Advocate Offers Creative Idea for Distinguishing Between “Good” and “Bad” Federal Dollars

By Jon Peacock, Wisconsin Council on Children and Families

In Wisconsin and a number of other states, concerns have been raised about taking tainted ObamaCare dollars for the expansion of Medicaid. With that concern in mind, lawmakers here approved a health care plan that rejects those Medicaid dollars and will cost Wisconsin taxpayers almost $150 million more in the 2013-15 budget period than an alternative plan and will cover about 85,000 fewer adults in BadgerCare than that alternative.

The rejection of federal Medicaid dollars has been confusing to people in Wisconsin and other parts of the country who have noted that federal funds comprise a very large portion of most state budgets. In our state, for example, federal funding makes up 28% of the 2013-15 biennial budget and will surpass $10 billion in the second year of that budget.  To help us distinguish which are good federal dollars and which are bad, David Blatt, the director of the Oklahoma Policy Institute, came up with a creative idea – color code the federal money.
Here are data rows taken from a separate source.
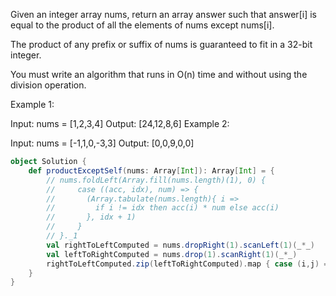 Given an integer array nums, return an array answer such that answer[i] is equal to the product of all the elements of nums except nums[i].

The product of any prefix or suffix of nums is guaranteed to fit in a 32-bit integer.

You must write an algorithm that runs in O(n) time and without using the division operation.

Example 1:

Input: nums = [1,2,3,4]
Output: [24,12,8,6]
Example 2:

Input: nums = [-1,1,0,-3,3]
Output: [0,0,9,0,0]

```scala 3
object Solution {
    def productExceptSelf(nums: Array[Int]): Array[Int] = {
        // nums.foldLeft(Array.fill(nums.length)(1), 0) {
        //     case ((acc, idx), num) => {
        //       (Array.tabulate(nums.length){ i => 
        //         if i != idx then acc(i) * num else acc(i)
        //       }, idx + 1)
        //     }
        // }._1
        val rightToLeftComputed = nums.dropRight(1).scanLeft(1)(_*_)
        val leftToRightComputed = nums.drop(1).scanRight(1)(_*_)
        rightToLeftComputed.zip(leftToRightComputed).map { case (i,j) => i * j }
    }
}
```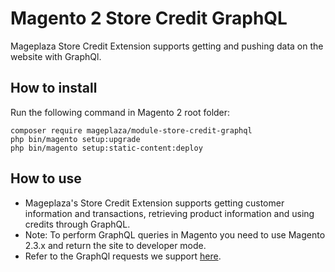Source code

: # Magento 2 Store Credit GraphQL

Mageplaza Store Credit Extension supports getting and pushing data on the website with GraphQl.

## How to install

Run the following command in Magento 2 root folder:

```
composer require mageplaza/module-store-credit-graphql
php bin/magento setup:upgrade
php bin/magento setup:static-content:deploy
```

## How to use

- Mageplaza's Store Credit Extension supports getting customer information and transactions, retrieving product information and using credits through GraphQL.
- Note: To perform GraphQL queries in Magento you need to use Magento 2.3.x and return the site to developer mode.
- Refer to the GraphQl requests we support [here](https://documenter.getpostman.com/view/6685698/SzKVRdWF?version=latest).
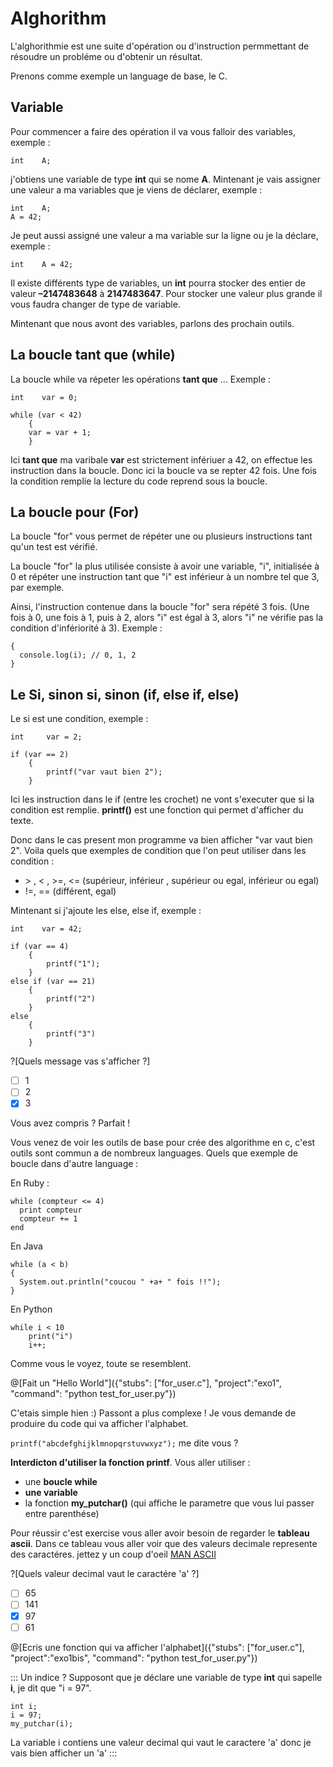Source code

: # Alghorithm

L'alghorithmie est une suite d'opération ou d'instruction permmettant de résoudre un probléme ou d'obtenir un résultat.

Prenons comme exemple un language de base, le C.

## Variable

Pour commencer a faire des opération il va vous falloir des variables, exemple :

```int    A;```

j'obtiens une variable de type **int** qui se nome **A**.
Mintenant je vais assigner une valeur a ma variables que je viens de déclarer, exemple :

```
int    A;
A = 42;
```

Je peut aussi assigné une valeur a ma variable sur la ligne ou je la déclare, exemple :

```int    A = 42;```

Il existe différents type de variables, un **int** pourra stocker des entier de valeur **–2147483648** à **2147483647**. Pour stocker une valeur plus grande il vous faudra changer de type de variable.

Mintenant que nous avont des variables, parlons des prochain outils.

## La boucle **tant que** (while)

La boucle while va répeter les opérations **tant que** ...
Exemple :

```
int    var = 0;

while (var < 42)
	{
	var = var + 1;
 	}
```

Ici **tant que** ma varibale **var** est strictement infériuer a 42, on effectue les instruction dans la boucle. Donc ici la boucle va se repter 42 fois. Une fois la condition remplie la lecture du code reprend sous la boucle.

## La boucle **pour** (For)

La boucle "for" vous permet de répéter une ou plusieurs instructions tant qu'un test est vérifié.

La boucle "for" la plus utilisée consiste à avoir une variable, "i", initialisée à 0 et répéter une instruction tant que "i" est inférieur à un nombre tel que 3, par exemple.

Ainsi, l'instruction contenue dans la boucle "for" sera répété 3 fois. (Une fois à 0, une fois à 1, puis à 2, alors "i" est égal à 3, alors "i" ne vérifie pas la condition d'infériorité à 3). Exemple :

```for(var i = 0; i < 3; i++)
{
  console.log(i); // 0, 1, 2
}
```

## Le **Si**, **sinon si**, **sinon** (if, else if, else)

Le si est une condition, exemple :

```
int     var = 2;

if (var == 2)
	{
		printf("var vaut bien 2");
	}
```

Ici les instruction dans le if (entre les crochet) ne vont s'executer que si la condition est remplie.
**printf()** est une fonction qui permet d'afficher du texte.

Donc dans le cas present mon programme va bien afficher "var vaut bien 2".
Voila quels que exemples de condition que l'on peut utiliser dans les condition :

* \> , < , >=, <= (supérieur, inférieur , supérieur ou egal, inférieur ou egal)
* !=, == (différent, egal)


Mintenant si j'ajoute les else, else if, exemple :

```
int    var = 42;

if (var == 4)
	{
		printf("1");
	}
else if (var == 21)
	{
		printf("2")
	}
else
	{
		printf("3")
	}
```

?[Quels message vas s'afficher ?]
- [ ] 1
- [ ] 2
- [x] 3

Vous avez compris ? Parfait !

Vous venez de voir les outils de base pour crée des algorithme en c, c'est outils sont commun a de nombreux languages.
Quels que exemple de boucle dans d'autre language :

En Ruby :
```
while (compteur <= 4)
  print compteur
  compteur += 1
end
```

En Java
```
while (a < b)
{
  System.out.println("coucou " +a+ " fois !!");
}
```

En Python
```
while i < 10
	print("i")
	i++;
```

Comme vous le voyez, toute se resemblent.

@[Fait un "Hello World"]({"stubs": ["for_user.c"], "project":"exo1", "command": "python test_for_user.py"})

C'etais simple hien :)
Passont a plus complexe !
Je vous demande de produire du code qui va afficher l'alphabet. 

`printf("abcdefghijklmnopqrstuvwxyz");` me dite vous ?

**Interdicton d'utiliser la fonction printf**.
Vous aller utiliser :
- une **boucle while**
- **une variable** 
- la fonction **my_putchar()** (qui affiche le parametre que vous lui passer entre parenthése)

Pour réussir c'est exercise vous aller avoir besoin de regarder le **tableau ascii**. Dans ce tableau vous aller voir que des valeurs decimale represente des caractéres. jettez y un coup d'oeil [MAN ASCII](http://www.linux-france.org/article/man-fr/man7/ascii-7.html)

?[Quels valeur decimal vaut le caractére 'a' ?]
- [ ] 65
- [ ] 141
- [x] 97
- [ ] 61

@[Ecris une fonction qui va afficher l'alphabet]({"stubs": ["for_user.c"], "project":"exo1bis", "command": "python test_for_user.py"})

::: Un indice ?
Supposont que je déclare une variable de type **int** qui sapelle **i**, je dit que "i = 97".

```
int i;
i = 97;
my_putchar(i);
```

La variable i contiens une valeur decimal qui vaut le caractere 'a' donc je vais bien afficher un 'a'
:::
Think of how much time and energy could have been saved in the Joint Finance Committee’s deliberations if federal officials had simply implemented Blatt’s tongue-in-cheek plan:

Good federal dollars, which will retain their traditional green color and be known as G-bills, will continue to flow into states to pay for road construction, military bases, disaster relief, environmental cleanups, agricultural subsidies… and many other programs. …The new federal dollars, to be printed in orange and known as O-bills, will be issued exclusively to cover the cost of extending Medicaid to low-income adults under Obamacare. O-bills will carry a warning label stating, ‘CAUTION: Use of this money may contribute to out-of-control spending and socialism.’ ”
(Read more in Blatt’s June 19 column in the Oklahoma City Journal Record.)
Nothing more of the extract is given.